Frequently Asked Questions
What defines Buen Vivir?
Buen Vivir (Sumak Kawsay) promotes communal harmony with nature over individual growth, originating in Andean cosmovisions and adopted in Ecuador/Bolivia constitutions (Vanhulst, 2015).
What are key methods in Buen Vivir research?
Discourse analysis of policy texts (Vanhulst, 2015; 79 citations), ontological critiques (Escobar, 2016; 357 citations), and socio-environmental conflict mapping (Svampa, 2019; 117 citations).
What are major papers?
Escobar (2016; 357 citations) on epistemologies; Svampa (2012; 135 citations) on extractivism alternatives; Vanhulst (2015; 79 citations) on Buen Vivir discourses.
What open problems exist?
Gaps include empirical policy outcomes versus discourse (Lang, 2022), subaltern voice authenticity (Spivak, 2003), and pluriverse scalability beyond Latin America (Querejazu, 2016).

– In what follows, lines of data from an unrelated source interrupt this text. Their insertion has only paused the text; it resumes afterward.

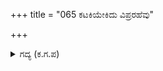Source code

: +++
title = "065 ಕಟಕಿಯೇಕಿದು ವಿಪ್ರರಹೆವು"

+++

<details><summary>ಗದ್ಯ (ಕ.ಗ.ಪ) </summary>

65. "ನಾವು ಬ್ರಾಹ್ಮಣರೆಂಬುದು ನಿಜ. ತೀವ್ರವಾದ ಶೌರ್ಯ ನಮ್ಮಲ್ಲಿಲ್ಲ. ಈ ವ್ಯಂಗ್ಯವೇಕೆ, ಸತ್ಯ ಹೇಳಿದ್ದರಿಂದ ನಿಮ್ಮ ಮನಸ್ಸಿಗೆ ಕೋಪ ಉಂಟಾಗಿದೆಯೆ. ಹಣೆಗಣ್ಣನ್ನು ಹೊಂದಿದ ಶಿವನು ನೋಡುವಂತೆ, ಒಡೆಯಲು ಅಸಾಧ್ಯವೆನಿಸುವಂತಹ ಸೈನ್ಯದ ಸಂಘಟನೆಯನ್ನು ಮಾಡಿ ತೋರಿಸುತ್ತೇನೆ. ನೀನು ಯೋಚಿಸಬೇಡ" ಎಂದು ದ್ರೋಣ ಹೇಳಿದ.
</details>
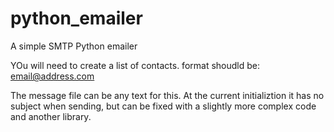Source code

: # python_emailer
A simple SMTP Python emailer

YOu will need to create a list of contacts.  format shoudld be:
<name> <email@address.com>

The message file can be any text for this. 
At the current initializtion it has no subject when sending,
but can be fixed with a slightly more complex code and another library.

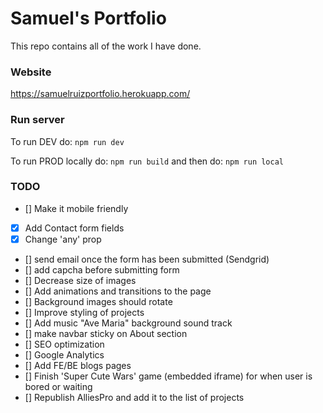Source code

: # Samuel's Portfolio

This repo contains all of the work I have done.

### Website

https://samuelruizportfolio.herokuapp.com/

### Run server

To run DEV do:
`npm run dev`

To run PROD locally do:
`npm run build`
and then do:
`npm run local`

### TODO

- [] Make it mobile friendly
- [x] Add Contact form fields
- [x] Change 'any' prop
- [] send email once the form has been submitted (Sendgrid)
- [] add capcha before submitting form
- [] Decrease size of images
- [] Add animations and transitions to the page
- [] Background images should rotate
- [] Improve styling of projects
- [] Add music "Ave Maria" background sound track
- [] make navbar sticky on About section
- [] SEO optimization
- [] Google Analytics
- [] Add FE/BE blogs pages
- [] Finish 'Super Cute Wars' game (embedded iframe) for when user is bored or waiting
- [] Republish AlliesPro and add it to the list of projects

Research Latin American Cultural Politics with AI
PapersFlow provides specialized AI tools for Social Sciences researchers. Here are the most relevant for this topic:
Systematic Review
AI-powered evidence synthesis with documented search strategies
AI Literature Review
Automate paper discovery and synthesis across 474M+ papers
Deep Research Reports
Multi-source evidence synthesis with counter-evidence
Find Disagreement
Discover conflicting findings and counter-evidence
See how researchers in Social Sciences use PapersFlow
Field-specific workflows, example queries, and use cases.
Start Researching Buen Vivir with AI
Search 474M+ papers, run AI-powered literature reviews, and write with integrated citations — all in one workspace.